## EXERCISE OBJECTIVE
Leave no line out. Transcribe the whole listing exactly.
+---+
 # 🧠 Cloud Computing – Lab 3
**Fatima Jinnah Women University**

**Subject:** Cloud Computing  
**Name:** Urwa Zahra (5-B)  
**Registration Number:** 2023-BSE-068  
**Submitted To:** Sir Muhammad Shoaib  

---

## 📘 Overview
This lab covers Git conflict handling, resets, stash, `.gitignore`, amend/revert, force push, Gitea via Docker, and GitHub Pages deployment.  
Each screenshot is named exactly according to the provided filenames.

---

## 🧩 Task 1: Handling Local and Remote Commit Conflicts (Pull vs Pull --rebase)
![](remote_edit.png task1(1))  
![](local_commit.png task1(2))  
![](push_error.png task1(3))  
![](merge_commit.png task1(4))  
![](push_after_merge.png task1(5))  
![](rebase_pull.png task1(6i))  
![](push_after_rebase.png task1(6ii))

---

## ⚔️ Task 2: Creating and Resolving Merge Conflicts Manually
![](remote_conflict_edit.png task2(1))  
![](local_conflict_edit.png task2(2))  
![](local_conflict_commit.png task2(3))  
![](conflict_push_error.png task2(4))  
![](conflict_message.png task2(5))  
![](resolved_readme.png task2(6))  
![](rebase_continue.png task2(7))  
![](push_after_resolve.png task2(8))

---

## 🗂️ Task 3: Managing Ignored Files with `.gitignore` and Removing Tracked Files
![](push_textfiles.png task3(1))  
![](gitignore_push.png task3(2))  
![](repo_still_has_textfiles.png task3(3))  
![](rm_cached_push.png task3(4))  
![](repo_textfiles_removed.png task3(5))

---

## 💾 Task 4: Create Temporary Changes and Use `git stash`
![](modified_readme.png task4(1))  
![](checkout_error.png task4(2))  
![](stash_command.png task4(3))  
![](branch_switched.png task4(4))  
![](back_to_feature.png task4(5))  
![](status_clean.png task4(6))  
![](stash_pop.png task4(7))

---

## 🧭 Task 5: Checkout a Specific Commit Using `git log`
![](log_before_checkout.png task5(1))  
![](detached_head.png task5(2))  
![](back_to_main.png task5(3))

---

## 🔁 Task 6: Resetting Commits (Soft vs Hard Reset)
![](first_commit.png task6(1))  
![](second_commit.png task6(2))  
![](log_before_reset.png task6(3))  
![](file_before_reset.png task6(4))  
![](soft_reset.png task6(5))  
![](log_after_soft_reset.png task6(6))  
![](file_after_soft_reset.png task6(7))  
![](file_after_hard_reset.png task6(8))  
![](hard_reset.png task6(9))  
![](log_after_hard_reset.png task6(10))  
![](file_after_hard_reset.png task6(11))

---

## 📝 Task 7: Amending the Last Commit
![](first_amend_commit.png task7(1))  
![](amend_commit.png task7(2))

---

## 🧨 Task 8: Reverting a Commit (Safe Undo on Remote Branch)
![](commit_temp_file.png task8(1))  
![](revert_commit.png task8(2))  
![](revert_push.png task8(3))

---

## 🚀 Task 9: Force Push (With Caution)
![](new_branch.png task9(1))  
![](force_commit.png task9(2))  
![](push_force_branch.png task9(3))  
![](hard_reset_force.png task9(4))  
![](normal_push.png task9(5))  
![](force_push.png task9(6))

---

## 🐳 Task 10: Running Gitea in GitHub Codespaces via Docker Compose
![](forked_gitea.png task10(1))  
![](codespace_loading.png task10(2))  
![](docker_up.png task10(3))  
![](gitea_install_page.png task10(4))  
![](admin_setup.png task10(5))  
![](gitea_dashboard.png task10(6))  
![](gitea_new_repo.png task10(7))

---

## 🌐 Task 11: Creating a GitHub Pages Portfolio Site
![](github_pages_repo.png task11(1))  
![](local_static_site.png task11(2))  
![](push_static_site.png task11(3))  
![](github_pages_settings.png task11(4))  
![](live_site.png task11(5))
+---+
## WRITTEN RESPONSE
 # 🧠 Cloud Computing – Lab 3
**Fatima Jinnah Women University**

**Subject:** Cloud Computing  
**Name:** Urwa Zahra (5-B)  
**Registration Number:** 2023-BSE-068  
**Submitted To:** Sir Muhammad Shoaib  

---

## 📘 Overview
This lab covers Git conflict handling, resets, stash, `.gitignore`, amend/revert, force push, Gitea via Docker, and GitHub Pages deployment.  
Each screenshot is named exactly according to the provided filenames.

---

## 🧩 Task 1: Handling Local and Remote Commit Conflicts (Pull vs Pull --rebase)
![](remote_edit.png task1(1))  
![](local_commit.png task1(2))  
![](push_error.png task1(3))  
![](merge_commit.png task1(4))  
![](push_after_merge.png task1(5))  
![](rebase_pull.png task1(6i))  
![](push_after_rebase.png task1(6ii))

---

## ⚔️ Task 2: Creating and Resolving Merge Conflicts Manually
![](remote_conflict_edit.png task2(1))  
![](local_conflict_edit.png task2(2))  
![](local_conflict_commit.png task2(3))  
![](conflict_push_error.png task2(4))  
![](conflict_message.png task2(5))  
![](resolved_readme.png task2(6))  
![](rebase_continue.png task2(7))  
![](push_after_resolve.png task2(8))

---

## 🗂️ Task 3: Managing Ignored Files with `.gitignore` and Removing Tracked Files
![](push_textfiles.png task3(1))  
![](gitignore_push.png task3(2))  
![](repo_still_has_textfiles.png task3(3))  
![](rm_cached_push.png task3(4))  
![](repo_textfiles_removed.png task3(5))

---

## 💾 Task 4: Create Temporary Changes and Use `git stash`
![](modified_readme.png task4(1))  
![](checkout_error.png task4(2))  
![](stash_command.png task4(3))  
![](branch_switched.png task4(4))  
![](back_to_feature.png task4(5))  
![](status_clean.png task4(6))  
![](stash_pop.png task4(7))

---

## 🧭 Task 5: Checkout a Specific Commit Using `git log`
![](log_before_checkout.png task5(1))  
![](detached_head.png task5(2))  
![](back_to_main.png task5(3))

---

## 🔁 Task 6: Resetting Commits (Soft vs Hard Reset)
![](first_commit.png task6(1))  
![](second_commit.png task6(2))  
![](log_before_reset.png task6(3))  
![](file_before_reset.png task6(4))  
![](soft_reset.png task6(5))  
![](log_after_soft_reset.png task6(6))  
![](file_after_soft_reset.png task6(7))  
![](file_after_hard_reset.png task6(8))  
![](hard_reset.png task6(9))  
![](log_after_hard_reset.png task6(10))  
![](file_after_hard_reset.png task6(11))

---

## 📝 Task 7: Amending the Last Commit
![](first_amend_commit.png task7(1))  
![](amend_commit.png task7(2))

---

## 🧨 Task 8: Reverting a Commit (Safe Undo on Remote Branch)
![](commit_temp_file.png task8(1))  
![](revert_commit.png task8(2))  
![](revert_push.png task8(3))

---

## 🚀 Task 9: Force Push (With Caution)
![](new_branch.png task9(1))  
![](force_commit.png task9(2))  
![](push_force_branch.png task9(3))  
![](hard_reset_force.png task9(4))  
![](normal_push.png task9(5))  
![](force_push.png task9(6))

---

## 🐳 Task 10: Running Gitea in GitHub Codespaces via Docker Compose
![](forked_gitea.png task10(1))  
![](codespace_loading.png task10(2))  
![](docker_up.png task10(3))  
![](gitea_install_page.png task10(4))  
![](admin_setup.png task10(5))  
![](gitea_dashboard.png task10(6))  
![](gitea_new_repo.png task10(7))

---

## 🌐 Task 11: Creating a GitHub Pages Portfolio Site
![](github_pages_repo.png task11(1))  
![](local_static_site.png task11(2))  
![](push_static_site.png task11(3))  
![](github_pages_settings.png task11(4))  
![](live_site.png task11(5))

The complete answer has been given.